Dan Corry, chief executive of thinktank New Philanthropy Capital and former head of the Number 10 Policy Unit under Prime Minister Gordon Brown, makes the case for Public Service Agreements as a key tool in helping governments produce the outcomes they want to achieve.
He recently joined ICAEW Managing Director for Reputation and Influence Iain Wright, ICAEW Director for Public Sector Alison Ring and other policy experts at an ICAEW-Fabian roundtable with Shadow Chief Secretary to HM Treasury Bridget Phillipson to discuss the challenges of delivering policy objectives while at the same time ensuring sustainable public finances.
Corry thinks clear accountability for delivering on policy objectives is essential to getting the machinery of government to work effectively, saying: “Every organisation needs to use its resources carefully. You will have a limited pot of money, as well as staff time. So, as you dish it out to your different divisions, projects and programmes, you want to know what it is being used for and hold some sort of accountability that it does in the end deliver that project.
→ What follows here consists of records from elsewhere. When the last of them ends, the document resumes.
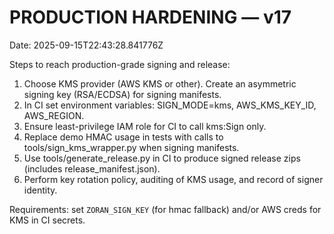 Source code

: 
# PRODUCTION HARDENING — v17
Date: 2025-09-15T22:43:28.841776Z

Steps to reach production-grade signing and release:
1) Choose KMS provider (AWS KMS or other). Create an asymmetric signing key (RSA/ECDSA) for signing manifests.
2) In CI set environment variables: SIGN_MODE=kms, AWS_KMS_KEY_ID, AWS_REGION.
3) Ensure least-privilege IAM role for CI to call kms:Sign only.
4) Replace demo HMAC usage in tests with calls to tools/sign_kms_wrapper.py when signing manifests.
5) Use tools/generate_release.py in CI to produce signed release zips (includes release_manifest.json).
6) Perform key rotation policy, auditing of KMS usage, and record of signer identity.

Requirements: set `ZORAN_SIGN_KEY` (for hmac fallback) and/or AWS creds for KMS in CI secrets.
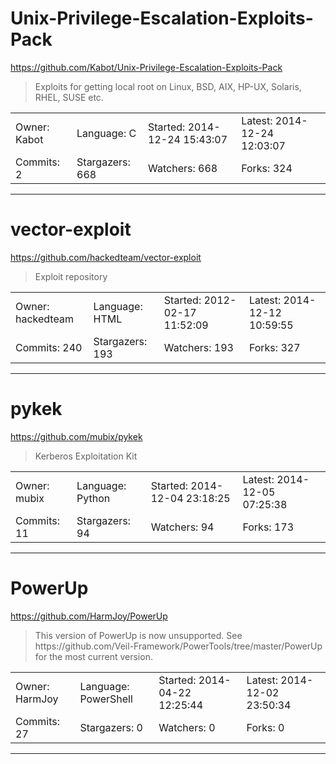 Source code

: # Unix-Privilege-Escalation-Exploits-Pack

https://github.com/Kabot/Unix-Privilege-Escalation-Exploits-Pack
<blockquote>
Exploits for getting local root on Linux, BSD, AIX, HP-UX, Solaris, RHEL, SUSE etc.
</blockquote>

<table>
<tr><td>Owner: Kabot</td>
    <td>Language: C</td>
    <td>Started: 2014-12-24 15:43:07</td>
    <td>Latest: 2014-12-24 12:03:07</td></tr>
<tr><td>Commits: 2</td>
    <td>Stargazers: 668</td>
    <td>Watchers: 668</td>
    <td>Forks: 324</td></tr>
</table>

---

# vector-exploit

https://github.com/hackedteam/vector-exploit
<blockquote>
Exploit repository
</blockquote>

<table>
<tr><td>Owner: hackedteam</td>
    <td>Language: HTML</td>
    <td>Started: 2012-02-17 11:52:09</td>
    <td>Latest: 2014-12-12 10:59:55</td></tr>
<tr><td>Commits: 240</td>
    <td>Stargazers: 193</td>
    <td>Watchers: 193</td>
    <td>Forks: 327</td></tr>
</table>

---

# pykek

https://github.com/mubix/pykek
<blockquote>
Kerberos Exploitation Kit
</blockquote>

<table>
<tr><td>Owner: mubix</td>
    <td>Language: Python</td>
    <td>Started: 2014-12-04 23:18:25</td>
    <td>Latest: 2014-12-05 07:25:38</td></tr>
<tr><td>Commits: 11</td>
    <td>Stargazers: 94</td>
    <td>Watchers: 94</td>
    <td>Forks: 173</td></tr>
</table>

---

# PowerUp

https://github.com/HarmJoy/PowerUp
<blockquote>
This version of PowerUp is now unsupported. See https://github.com/Veil-Framework/PowerTools/tree/master/PowerUp for the most current version.
</blockquote>

<table>
<tr><td>Owner: HarmJoy</td>
    <td>Language: PowerShell</td>
    <td>Started: 2014-04-22 12:25:44</td>
    <td>Latest: 2014-12-02 23:50:34</td></tr>
<tr><td>Commits: 27</td>
    <td>Stargazers: 0</td>
    <td>Watchers: 0</td>
    <td>Forks: 0</td></tr>
</table>

---

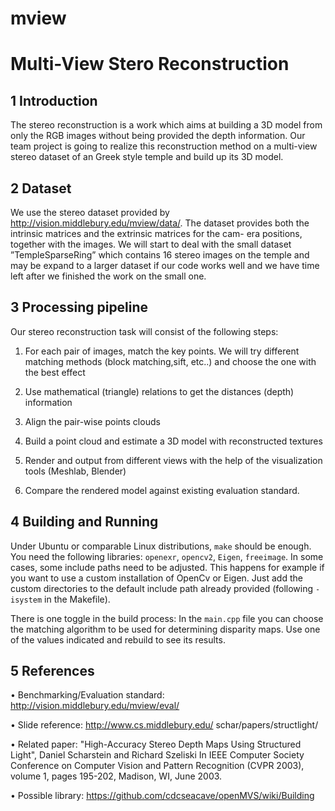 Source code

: # mview
# Multi-View Stero Reconstruction

## 1 Introduction

The stereo reconstruction is a work which aims at building a 3D model from only the
RGB images without being provided the depth information. Our team project is going
to realize this reconstruction method on a multi-view stereo dataset of an Greek style
temple and build up its 3D model.

## 2 Dataset

We use the stereo dataset provided by http://vision.middlebury.edu/mview/data/.
The dataset provides both the intrinsic matrices and the extrinsic matrices for the cam-
era positions, together with the images. We will start to deal with the small dataset
”TempleSparseRing” which contains 16 stereo images on the temple and may be expand
to a larger dataset if our code works well and we have time left after we finished the
work on the small one.

## 3 Processing pipeline

Our stereo reconstruction task will consist of the following steps:

1. For each pair of images, match the key points. We will try different matching
methods (block matching,sift, etc..) and choose the one with the best effect

2. Use mathematical (triangle) relations to get the distances (depth) information

3. Align the pair-wise points clouds

4. Build a point cloud and estimate a 3D model with reconstructed textures

5. Render and output from different views with the help of the visualization tools
 (Meshlab, Blender)

6. Compare the rendered model against existing evaluation standard.

## 4 Building and Running

Under Ubuntu or comparable Linux distributions, `make` should be enough.  You
need the following libraries: `openexr`, `opencv2`, `Eigen`, `freeimage`. In
some cases, some include paths need to be adjusted.  This happens for example if
you want to use a custom installation of OpenCv or Eigen.  Just add the custom
directories to the default include path already provided (following `-isystem`
in the Makefile).

There is one toggle in the build process:  In the `main.cpp` file you can
choose the matching algorithm to be used for determining disparity maps. Use one
of the values indicated and rebuild to see its results.

## 5 References

• Benchmarking/Evaluation standard: http://vision.middlebury.edu/mview/eval/

• Slide reference: http://www.cs.middlebury.edu/ schar/papers/structlight/

• Related paper: "High-Accuracy Stereo Depth Maps Using Structured Light",
Daniel Scharstein and Richard Szeliski In IEEE Computer Society Conference
on Computer Vision and Pattern Recognition (CVPR 2003), volume 1, pages
195-202, Madison, WI, June 2003.

• Possible library: https://github.com/cdcseacave/openMVS/wiki/Building

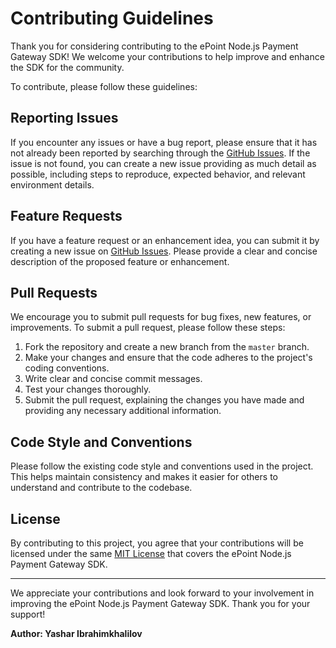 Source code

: # Contributing Guidelines

Thank you for considering contributing to the ePoint Node.js Payment Gateway SDK! We welcome your contributions to help improve and enhance the SDK for the community.

To contribute, please follow these guidelines:

## Reporting Issues
If you encounter any issues or have a bug report, please ensure that it has not already been reported by searching through the [GitHub Issues](https://github.com/YasharHTML/epoint_node_sdk/issues). If the issue is not found, you can create a new issue providing as much detail as possible, including steps to reproduce, expected behavior, and relevant environment details.

## Feature Requests
If you have a feature request or an enhancement idea, you can submit it by creating a new issue on [GitHub Issues](https://github.com/YasharHTML/epoint_node_sdk/issues). Please provide a clear and concise description of the proposed feature or enhancement.

## Pull Requests
We encourage you to submit pull requests for bug fixes, new features, or improvements. To submit a pull request, please follow these steps:

1. Fork the repository and create a new branch from the `master` branch.
2. Make your changes and ensure that the code adheres to the project's coding conventions.
3. Write clear and concise commit messages.
4. Test your changes thoroughly.
5. Submit the pull request, explaining the changes you have made and providing any necessary additional information.

## Code Style and Conventions
Please follow the existing code style and conventions used in the project. This helps maintain consistency and makes it easier for others to understand and contribute to the codebase.

## License
By contributing to this project, you agree that your contributions will be licensed under the same [MIT License](LICENSE) that covers the ePoint Node.js Payment Gateway SDK.

---

We appreciate your contributions and look forward to your involvement in improving the ePoint Node.js Payment Gateway SDK. Thank you for your support!

**Author: Yashar Ibrahimkhalilov** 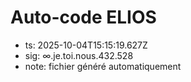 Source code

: # Auto-code ELIOS
- ts: 2025-10-04T15:15:19.627Z
- sig: ∞.je.toi.nous.432.528
- note: fichier généré automatiquement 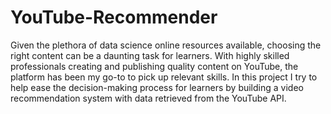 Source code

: # YouTube-Recommender
Given the plethora of data science online resources available, choosing the right content can be a daunting task for learners. With highly skilled professionals creating and publishing quality content on YouTube, the platform has been my go-to to pick up relevant skills. In this project I try to help ease the decision-making process for learners by building a video recommendation system with data retrieved from the YouTube API.
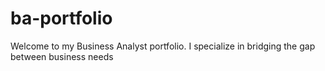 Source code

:# ba-portfolio
Welcome to my Business Analyst portfolio. I specialize in bridging the gap between business needs
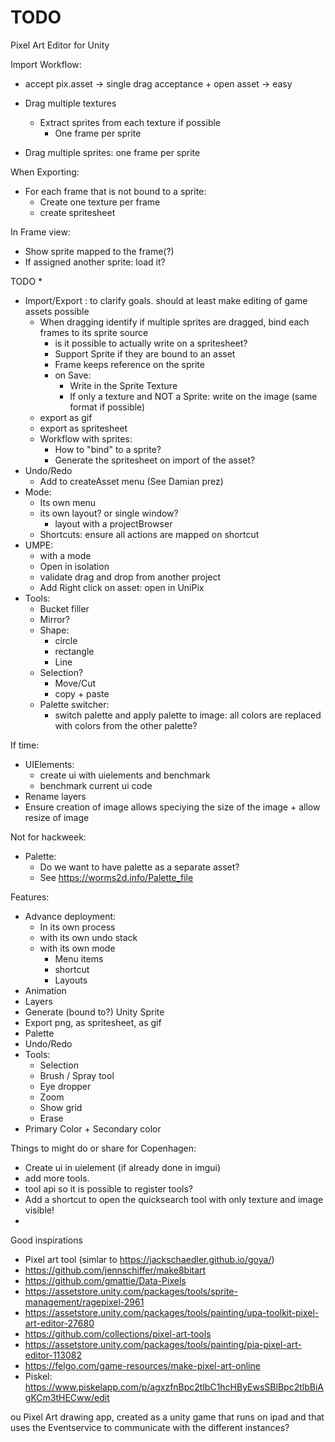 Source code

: # TODO

Pixel Art Editor for Unity

Import Workflow:
- accept pix.asset -> single drag acceptance + open asset -> easy 


- Drag multiple textures
    - Extract sprites from each texture if possible
        - One frame per sprite
- Drag multiple sprites: one frame per sprite

When Exporting:
- For each frame that is not bound to a sprite:
    - Create one texture per frame
    - create spritesheet

In Frame view: 
- Show sprite mapped to the frame(?)
- If assigned another sprite: load it?

TODO
* 
* Import/Export : to clarify goals. should at least make editing of game assets possible
    * When dragging identify if multiple sprites are dragged, bind each frames to its sprite source
        * is it possible to actually write on a spritesheet?
        * Support Sprite if they are bound to an asset
        * Frame keeps reference on the sprite
        * on Save:
            * Write in the Sprite Texture
            * If only a texture and NOT a Sprite: write on the image (same format if possible)
    * export as gif
    * export as spritesheet
    * Workflow with sprites:
        * How to "bind" to a sprite?
        * Generate the spritesheet on import of the asset?
* Undo/Redo
    * Add to createAsset menu (See Damian prez)
* Mode:
    * Its own menu
    * its own layout? or single window?
        * layout with a projectBrowser
	* Shortcuts: ensure all actions are mapped on shortcut
* UMPE:
    * with a mode
    * Open in isolation
	* validate drag and drop from another project
	* Add Right click on asset: open in UniPix
* Tools:
    * Bucket filler
    * Mirror?
    * Shape:
        * circle
        * rectangle
        * Line
    * Selection?
        * Move/Cut
        * copy + paste
    * Palette switcher:
        * switch palette and apply palette to image: all colors are replaced with colors from the other palette?

If time:
* UIElements:
	* create ui with uielements and benchmark
	* benchmark current ui code
* Rename layers
* Ensure creation of image allows speciying the size of the image + allow resize of image


Not for hackweek:
* Palette:
	* Do we want to have palette as a separate asset?
	* See https://worms2d.info/Palette_file


Features:
* Advance deployment:
    * In its own process
    * with its own undo stack
    * with its own mode
        * Menu items
        * shortcut
        * Layouts
* Animation
* Layers
* Generate (bound to?) Unity Sprite
* Export png, as spritesheet, as gif
* Palette
* Undo/Redo
* Tools:
    * Selection
    * Brush / Spray tool
    * Eye dropper
    * Zoom
    * Show grid
    * Erase
* Primary Color + Secondary color


Things to might do or share for Copenhagen:
* Create ui in uielement (if already done in imgui)
* add more tools.
* tool api so it is possible to register tools?
* Add a shortcut to open the quicksearch tool with only texture and image visible!
* 

Good inspirations


* Pixel art tool (simlar to https://jackschaedler.github.io/goya/)
* https://github.com/jennschiffer/make8bitart
* https://github.com/gmattie/Data-Pixels
* https://assetstore.unity.com/packages/tools/sprite-management/ragepixel-2961
* https://assetstore.unity.com/packages/tools/painting/upa-toolkit-pixel-art-editor-27680
* https://github.com/collections/pixel-art-tools
* https://assetstore.unity.com/packages/tools/painting/pia-pixel-art-editor-113082
* https://felgo.com/game-resources/make-pixel-art-online
* Piskel:  https://www.piskelapp.com/p/agxzfnBpc2tlbC1hcHByEwsSBlBpc2tlbBiAgKCm3tHECww/edit


ou Pixel Art drawing app, created as a unity game that runs on ipad and that uses the Eventservice to communicate with the different instances? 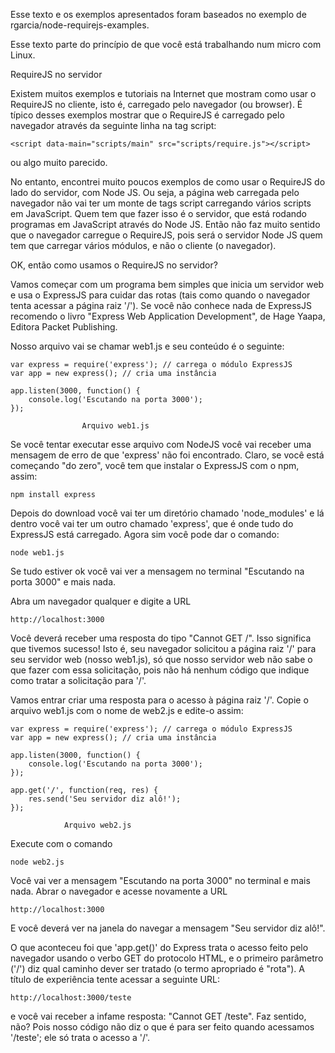 Esse texto e os exemplos apresentados foram baseados no exemplo de 
rgarcia/node-requirejs-examples.

Esse texto parte do princípio de que você está trabalhando
num micro com Linux.


RequireJS no servidor

Existem muitos exemplos e tutoriais na Internet que mostram como
usar o RequireJS no cliente, isto é, carregado pelo navegador
(ou browser).
É típico desses exemplos mostrar que o RequireJS é carregado
pelo navegador através da seguinte linha na tag script:

	<script data-main="scripts/main" src="scripts/require.js"></script>

ou algo muito parecido.

No entanto, encontrei muito poucos exemplos de como usar o RequireJS
do lado do servidor, com Node JS.
Ou seja, a página web carregada pelo navegador não vai ter um monte de
tags script carregando vários scripts em JavaScript. Quem tem que fazer
isso é o servidor, que está rodando programas em JavaScript através 
do Node JS.
Então não faz muito sentido que o navegador carregue o RequireJS,
pois será o servidor Node JS quem tem que carregar vários módulos,
e não o cliente (o navegador).

OK, então como usamos o RequireJS no servidor?

Vamos começar com um programa bem simples que inicia um
servidor web e usa o ExpressJS para cuidar das rotas (tais como
quando o navegador tenta acessar a página raiz '/').
Se você não conhece nada de ExpressJS recomendo o livro
"Express Web Application Development", de Hage Yaapa, Editora
Packet Publishing.

Nosso arquivo vai se chamar web1.js e seu conteúdo é o seguinte:

	var express = require('express'); // carrega o módulo ExpressJS
	var app = new express(); // cria uma instância

	app.listen(3000, function() {
		console.log('Escutando na porta 3000');
	});

					Arquivo web1.js	

Se você tentar executar esse arquivo com NodeJS você vai receber uma
mensagem de erro de que 'express' não foi encontrado.
Claro, se você está começando "do zero", você tem que instalar
o ExpressJS com o npm, assim:

	npm install express

Depois do download você vai ter um diretório chamado 'node_modules'
e lá dentro você vai ter um outro chamado 'express', que é onde
tudo do ExpressJS está carregado.
Agora sim você pode dar o comando:

	node web1.js

Se tudo estiver ok você vai ver a mensagem no terminal "Escutando
na porta 3000" e mais nada.

Abra um navegador qualquer e digite a URL 

	http://localhost:3000

Você deverá receber uma resposta do tipo "Cannot GET /".
Isso significa que tivemos sucesso! Isto é, seu navegador
solicitou a página raiz '/' para seu servidor web (nosso
web1.js), só que nosso servidor web não sabe o que fazer 
com essa solicitação, pois não há nenhum código que indique
como tratar a solicitação para '/'.

Vamos entrar criar uma resposta para o acesso à página raiz '/'.
Copie o arquivo web1.js com o nome de web2.js e edite-o assim:

	var express = require('express'); // carrega o módulo ExpressJS
	var app = new express(); // cria uma instância

	app.listen(3000, function() {
		console.log('Escutando na porta 3000');
	});

	app.get('/', function(req, res) {
		res.send('Seu servidor diz alô!');
	});

				Arquivo web2.js

Execute com o comando

	node web2.js

Você vai ver a mensagem "Escutando na porta 3000" no terminal
e mais nada.
Abrar o navegador e acesse novamente a URL

	http://localhost:3000

E você deverá ver na janela do navegar a mensagem "Seu servidor 
diz alô!".

O que aconteceu foi que 'app.get()' do Express trata o acesso
feito pelo navegador usando o verbo GET do protocolo HTML, e o
primeiro parâmetro ('/') diz qual caminho dever ser tratado
(o termo apropriado é "rota").
A título de experiência tente acessar a seguinte URL:

	http://localhost:3000/teste

e você vai receber a infame resposta: "Cannot GET /teste".
Faz sentido, não? Pois nosso código não diz o que é para ser
feito quando acessamos '/teste'; ele só trata o acesso a '/'.



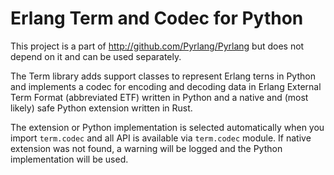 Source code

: Erlang Term and Codec for Python
================================

This project is a part of http://github.com/Pyrlang/Pyrlang
but does not depend on it and can be used separately.

The Term library adds support classes to represent Erlang terns in Python 
and implements a codec for encoding and decoding data in Erlang
External Term Format (abbreviated ETF) written in Python and a native 
and (most likely) safe Python extension written in Rust. 

The extension or Python implementation is selected automatically when you import 
`term.codec` and all API is available via `term.codec` module. If native 
extension was not found, a warning will be logged and the Python implementation
will be used.
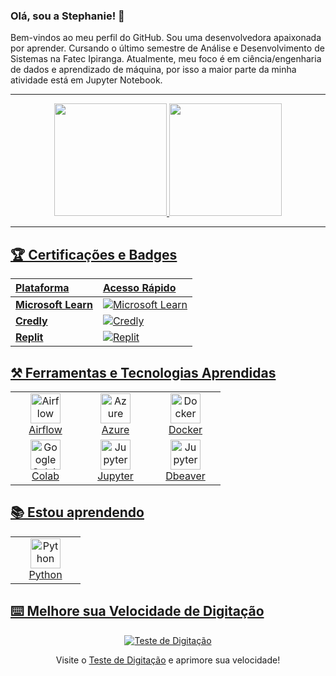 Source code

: ### Olá, sou a Stephanie! 👋

Bem-vindos ao meu perfil do GitHub. Sou uma desenvolvedora apaixonada por aprender. Cursando o último semestre de Análise e Desenvolvimento de Sistemas na Fatec Ipiranga. Atualmente, meu foco é em ciência/engenharia de dados e aprendizado de máquina, por isso a maior parte da minha atividade está em Jupyter Notebook.

---

<div align="center">
<a href="https://github.com/SteAmarante">
<img loading="lazy" height="180em" src="https://github-readme-stats.vercel.app/api/top-langs/?username=SteAmarante&layout=compact&langs_count=7&theme=dracula"/>
<img loading="lazy" height="180em" src="https://github-readme-stats.vercel.app/api?username=SteAmarante&show_icons=true&theme=dracula&include_all_commits=true&count_private=true"/>
</div>

---

## 🏆 Certificações e Badges

<div align="center">

| Plataforma | Acesso Rápido |
| :--- | :--- |
| **Microsoft Learn** | [<img src="https://img.shields.io/badge/Microsoft_Learn-258ffa?style=for-the-badge&logo=microsoft&logoColor=white" alt="Microsoft Learn">](https://learn.microsoft.com/pt-br/users/stephanieamarante-9524/) |
| **Credly** | [<img src="https://img.shields.io/badge/Credly-FF6B27?style=for-the-badge&logo=credly&logoColor=white" alt="Credly">](https://www.credly.com/users/stephanie-carolline-amarante/badges#credly) |
| **Replit** | [<img src="https://img.shields.io/badge/Replit-F26207?style=for-the-badge&logo=replit&logoColor=white" alt="Replit">](https://replit.com/@stephanieamara1) |

</div>


## ⚒️ Ferramentas e Tecnologias Aprendidas

<div align="center">
  <table>
    <tr>
      <td align="center" width="96">
        <img src="https://cdn.jsdelivr.net/gh/devicons/devicon@latest/icons/apacheairflow/apacheairflow-original-wordmark.svg" width="48" height="48" alt="Airflow" />
        <br>Airflow
      </td>
      <td align="center" width="96">
        <img src="https://cdn.jsdelivr.net/gh/devicons/devicon@latest/icons/azure/azure-original.svg" width="48" height="48" alt="Azure" />
        <br>Azure
      </td>
      <td align="center" width="96">
        <img src="https://cdn.jsdelivr.net/gh/devicons/devicon@latest/icons/docker/docker-original.svg" width="48" height="48" alt="Docker" />
        <br>Docker
      </td>
    </tr>
    <tr>
      <td align="center" width="96">
        <img src="https://cdn.jsdelivr.net/gh/devicons/devicon@latest/icons/googlecolab/googlecolab-original.svg" width="48" height="48" alt="Google Colab" />
        <br>Colab
      </td>
      <td align="center" width="96">
        <img src="https://cdn.jsdelivr.net/gh/devicons/devicon@latest/icons/jupyter/jupyter-original.svg" width="48" height="48" alt="Jupyter" />
        <br>Jupyter
      </td>
      <td align="center" width="96">
        <img src="https://cdn.jsdelivr.net/gh/devicons/devicon@latest/icons/dbeaver/dbeaver-original.svg"  width="48" height="48" alt="Jupyter"/>
        <br>Dbeaver  
      </td>
  </table>
</div>


## 📚 Estou aprendendo
<div align="center">
  <table>
        <td align="center" width="96">
        <img src="https://cdn.jsdelivr.net/gh/devicons/devicon@latest/icons/python/python-original.svg" width="48" height="48" alt="Python" />
        <br>Python
      </td>


  </table>
</div>



## ⌨️ Melhore sua Velocidade de Digitação

<div align="center">
<a href="https://10fastfingers.com/typing-test/portuguese">
  <img src="http://img.10fastfingers.com/badge/typing-test_4_CM.png" alt="Teste de Digitação" />
</a>
<p>Visite o <a href="https://10fastfingers.com/typing-test/portuguese">Teste de Digitação</a> e aprimore sua velocidade!</p>
</div>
Nobody finds any of this easy. Metrics are hard, various incentives play themselves in and out, and priorities change mid-term.
Now, when you get to the level of a government, things get even trickier. So much is going on that it is hard to see the wood for the trees. It is easy therefore to feel with hindsight that a lot got spent but you are not really sure what was achieved and whether that was what you wanted to achieve. The public feels this, too.
Governments have tried different ways of addressing this problem, but one that worked pretty well was Public Service Agreements (PSAs). Brought in by the Labour government in 1998 and reformed several times, they were a brave attempt to be up front about what the government was trying to achieve and to link the granting of money to departments to these aims. A firm accountability system, with measures and metrics, was also part of the package.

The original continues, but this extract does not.